From the Irish Times report:

"THE HIGHEST libel award in the history of the State has been made to Donal Kinsella, who sued his former employer Kenmare Resources, claiming he was defamed by a press release it sent out.
Following just over three hours of deliberation yesterday, the jury of seven men and four women awarded him €9 million in compensatory damages and €1 million in aggravated damages. The press release concerned an incident in Mozambique, where they were attending a board meeting, when Mr Kinsella sleep-walked naked into the bedroom of the company secretary, Deirdre Corcoran. The release said he was being asked to resign from the company’s audit committee and referred to an “incident”.

The fact that the Judge only safeguarded €500k of the award tells it's own tale.
 
The Indo describes John Kierans, editor of the Irish Daily Mail where the offending press release was issued, as a "lifelong friend of Mr Kinsella"
 
The jury do decide on the award. I sat on a jury of 2 ladies and the rest man.
The lady making the claim had small scars on her shoulder and a few on her legs following a road accident.
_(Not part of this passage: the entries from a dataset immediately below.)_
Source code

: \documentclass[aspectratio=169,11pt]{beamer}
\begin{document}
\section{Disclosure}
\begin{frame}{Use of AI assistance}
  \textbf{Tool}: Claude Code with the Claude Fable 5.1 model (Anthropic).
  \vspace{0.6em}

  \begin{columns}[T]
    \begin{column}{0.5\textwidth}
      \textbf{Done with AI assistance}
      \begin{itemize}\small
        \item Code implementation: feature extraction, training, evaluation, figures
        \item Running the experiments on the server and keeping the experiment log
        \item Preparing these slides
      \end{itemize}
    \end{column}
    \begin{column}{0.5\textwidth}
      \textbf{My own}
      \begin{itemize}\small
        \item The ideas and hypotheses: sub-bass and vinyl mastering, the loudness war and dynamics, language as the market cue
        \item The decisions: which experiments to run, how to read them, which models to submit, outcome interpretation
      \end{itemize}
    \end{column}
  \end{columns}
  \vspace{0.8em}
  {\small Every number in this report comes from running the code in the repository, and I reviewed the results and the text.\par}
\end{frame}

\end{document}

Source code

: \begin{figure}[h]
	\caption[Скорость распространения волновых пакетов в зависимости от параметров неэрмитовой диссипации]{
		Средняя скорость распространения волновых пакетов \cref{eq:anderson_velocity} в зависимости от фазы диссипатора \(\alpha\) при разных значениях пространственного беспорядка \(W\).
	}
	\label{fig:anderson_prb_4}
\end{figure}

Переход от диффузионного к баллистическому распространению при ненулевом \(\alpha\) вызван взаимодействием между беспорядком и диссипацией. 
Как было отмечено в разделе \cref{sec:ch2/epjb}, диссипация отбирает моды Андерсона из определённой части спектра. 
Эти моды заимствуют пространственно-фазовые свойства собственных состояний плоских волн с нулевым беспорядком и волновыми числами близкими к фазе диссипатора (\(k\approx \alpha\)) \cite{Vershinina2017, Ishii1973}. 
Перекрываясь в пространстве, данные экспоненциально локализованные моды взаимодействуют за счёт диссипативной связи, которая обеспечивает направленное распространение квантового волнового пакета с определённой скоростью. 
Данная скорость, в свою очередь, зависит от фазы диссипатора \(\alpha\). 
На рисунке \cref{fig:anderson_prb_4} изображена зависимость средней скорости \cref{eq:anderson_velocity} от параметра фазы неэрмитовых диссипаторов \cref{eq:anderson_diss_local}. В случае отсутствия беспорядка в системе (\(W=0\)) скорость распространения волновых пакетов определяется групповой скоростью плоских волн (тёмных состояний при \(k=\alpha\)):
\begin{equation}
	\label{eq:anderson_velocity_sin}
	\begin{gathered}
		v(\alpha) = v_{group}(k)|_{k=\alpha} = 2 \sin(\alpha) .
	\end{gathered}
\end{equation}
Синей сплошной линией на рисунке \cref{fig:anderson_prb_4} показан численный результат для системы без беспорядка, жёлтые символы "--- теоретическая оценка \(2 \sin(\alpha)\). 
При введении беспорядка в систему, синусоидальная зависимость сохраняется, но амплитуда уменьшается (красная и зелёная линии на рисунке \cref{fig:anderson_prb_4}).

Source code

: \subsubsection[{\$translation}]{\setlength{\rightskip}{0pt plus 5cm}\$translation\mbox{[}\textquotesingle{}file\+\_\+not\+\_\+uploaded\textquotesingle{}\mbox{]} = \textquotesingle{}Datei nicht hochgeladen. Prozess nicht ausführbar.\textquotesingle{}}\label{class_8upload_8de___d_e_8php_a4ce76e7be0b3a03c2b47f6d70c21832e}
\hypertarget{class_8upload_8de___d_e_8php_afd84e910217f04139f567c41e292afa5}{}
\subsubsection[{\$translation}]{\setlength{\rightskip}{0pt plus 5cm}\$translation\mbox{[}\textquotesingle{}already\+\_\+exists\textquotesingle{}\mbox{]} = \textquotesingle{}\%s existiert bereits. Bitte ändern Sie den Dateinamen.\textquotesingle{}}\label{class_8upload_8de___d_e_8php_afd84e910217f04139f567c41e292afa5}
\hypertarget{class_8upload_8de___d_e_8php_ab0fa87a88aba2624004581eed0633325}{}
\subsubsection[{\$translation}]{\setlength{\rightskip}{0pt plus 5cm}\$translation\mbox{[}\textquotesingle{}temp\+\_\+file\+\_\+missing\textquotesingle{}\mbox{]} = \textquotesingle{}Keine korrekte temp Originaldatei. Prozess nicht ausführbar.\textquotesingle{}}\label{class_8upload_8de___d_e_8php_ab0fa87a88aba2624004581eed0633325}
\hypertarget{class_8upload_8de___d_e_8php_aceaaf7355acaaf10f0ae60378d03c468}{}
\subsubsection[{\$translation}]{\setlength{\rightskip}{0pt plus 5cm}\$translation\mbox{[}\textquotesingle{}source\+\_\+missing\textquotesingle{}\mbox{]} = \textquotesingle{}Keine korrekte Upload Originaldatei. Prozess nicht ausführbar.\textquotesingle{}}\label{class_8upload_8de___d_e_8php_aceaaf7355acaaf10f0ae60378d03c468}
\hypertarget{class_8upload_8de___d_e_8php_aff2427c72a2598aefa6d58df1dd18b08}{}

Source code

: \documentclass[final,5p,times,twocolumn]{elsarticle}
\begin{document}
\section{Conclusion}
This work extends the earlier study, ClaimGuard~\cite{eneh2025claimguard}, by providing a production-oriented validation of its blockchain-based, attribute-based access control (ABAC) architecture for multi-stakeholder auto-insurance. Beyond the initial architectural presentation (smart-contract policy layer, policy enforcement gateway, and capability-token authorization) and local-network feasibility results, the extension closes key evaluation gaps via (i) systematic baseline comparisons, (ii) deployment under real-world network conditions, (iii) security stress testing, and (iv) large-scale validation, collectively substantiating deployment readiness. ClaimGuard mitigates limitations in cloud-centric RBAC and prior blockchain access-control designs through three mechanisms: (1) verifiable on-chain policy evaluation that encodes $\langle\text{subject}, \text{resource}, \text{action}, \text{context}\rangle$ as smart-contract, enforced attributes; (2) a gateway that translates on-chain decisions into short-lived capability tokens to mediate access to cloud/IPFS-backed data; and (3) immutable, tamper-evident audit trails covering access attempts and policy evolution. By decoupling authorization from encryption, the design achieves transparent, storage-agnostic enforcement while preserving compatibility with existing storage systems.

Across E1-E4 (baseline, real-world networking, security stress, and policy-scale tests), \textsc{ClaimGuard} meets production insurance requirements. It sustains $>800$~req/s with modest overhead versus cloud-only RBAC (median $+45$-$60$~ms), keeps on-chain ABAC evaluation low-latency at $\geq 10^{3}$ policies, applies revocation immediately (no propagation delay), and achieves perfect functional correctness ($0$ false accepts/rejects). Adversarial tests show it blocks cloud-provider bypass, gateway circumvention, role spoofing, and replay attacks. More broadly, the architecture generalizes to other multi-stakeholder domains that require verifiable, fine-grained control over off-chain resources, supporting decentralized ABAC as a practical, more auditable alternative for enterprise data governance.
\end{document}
She was awarded €15,000 for her suffering and expenses. The jury started off with one man saying she needed €100,000, a majority agreed. When I and two other men asked how they arrived at that figure they said that the papers had information about similar amounts every day.
We then started to access how we might decide on the award and following some sensible discussions we arrived at the figure awarded. We learned after the court that the insurance company had offered €25,000.
We as a jury were ignorant of the law and its workings. We were given no guidelines as to how to arrive at a figure.
One thing that swayed the decision was that the lady made much of her marks on her shoulder and legs and insisted in court that the jury see them. We saw little evidence of marks.
I feel strongly some guidance should be given to juries. I felt totally inadequate to decide on a figure.